Pets are for me, the single most dependable source of unconditional love we ever get.  No matter what kind of day you have, no matter how much the world sucks, your pets love you.

And they give us a place to put our love.  I believe there is a great need for connection that is part of being human.  It can be very difficult to connect with other humans for a variety of reasons, but many people who cannot connect well with humans can connect very well with a dog or a cat.

My connections to the animals who have shared my life is deep and abiding.  I miss all the dogs and cats I loved who are no longer sharing this plane of existence.  Each one was special.  Each one had a distinct personality.  Each one allowed me to love unconditionally, and loved me back in the same way.

I have known many people who have lost an animal that they loved very much, and who decided to never open their hearts to another animal, so as to avoid that pain and grief.

I fall in the other category.  The person that can't imagine my life without a pet.  I don't know that I can survive without the love.

I believe that energy is never destroyed.  Because I believe that, I believe that the energy that is the essence of humans and the animals we love is never destroyed.  I believe that energy is always with us.  And I feel that energy at times.

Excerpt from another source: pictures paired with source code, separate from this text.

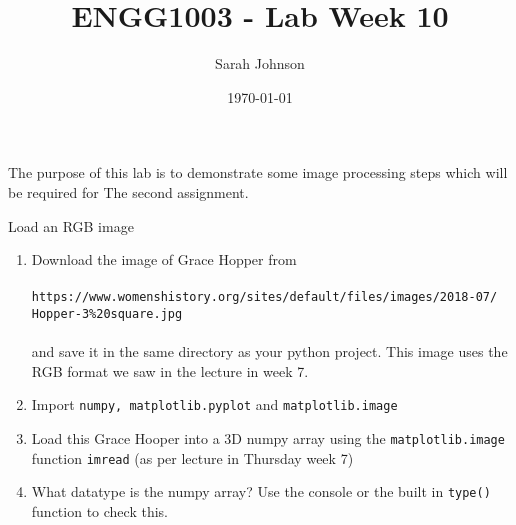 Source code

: \documentclass{lab}
\title{ENGG1003 - Lab Week 10}
\author{Sarah Johnson}
\date{\today}
\begin{document}
\maketitle

The purpose of this lab is to demonstrate some image processing steps which will be required for The second assignment.

\begin{task}{Load an RGB image}{}


\begin{enumerate}
\item Download the image of Grace Hopper from \\~\\ \texttt{https://www.womenshistory.org/sites/default/files/images/2018-07/} \texttt{Hopper-3\%20square.jpg} \\~\\
and save it in the same directory as your python project. This image uses the RGB format we saw in the lecture in week 7.
\item Import \texttt{numpy, matplotlib.pyplot} and \texttt{matplotlib.image}
\item Load this Grace Hooper into a 3D numpy array using the \texttt{matplotlib.image} function \texttt{imread} (as per lecture in Thursday week 7)
\item 	What datatype is the numpy array? Use the console or the built in \texttt{type()} function to check this.
\end{enumerate}
\end{task}
\end{document}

I feel the comfort of the love from people and pets who have passed on to another plane of existence.

That doesn't mean I'm not sad when a person or pet I love leaves this plane.  It doesn't mean I don't grieve.  It doesn't mean that I don't feel the pain of separation.

It just means that I never feel like that person or pet is truly lost to me.  I can find them in my memories.  I can find them in my dreams.  And I can feel their energy in the universe.

So, I will keep choosing love.  More people, more pets, more love.  I know that I am also choosing grief and pain.  But for me, it is always worth it.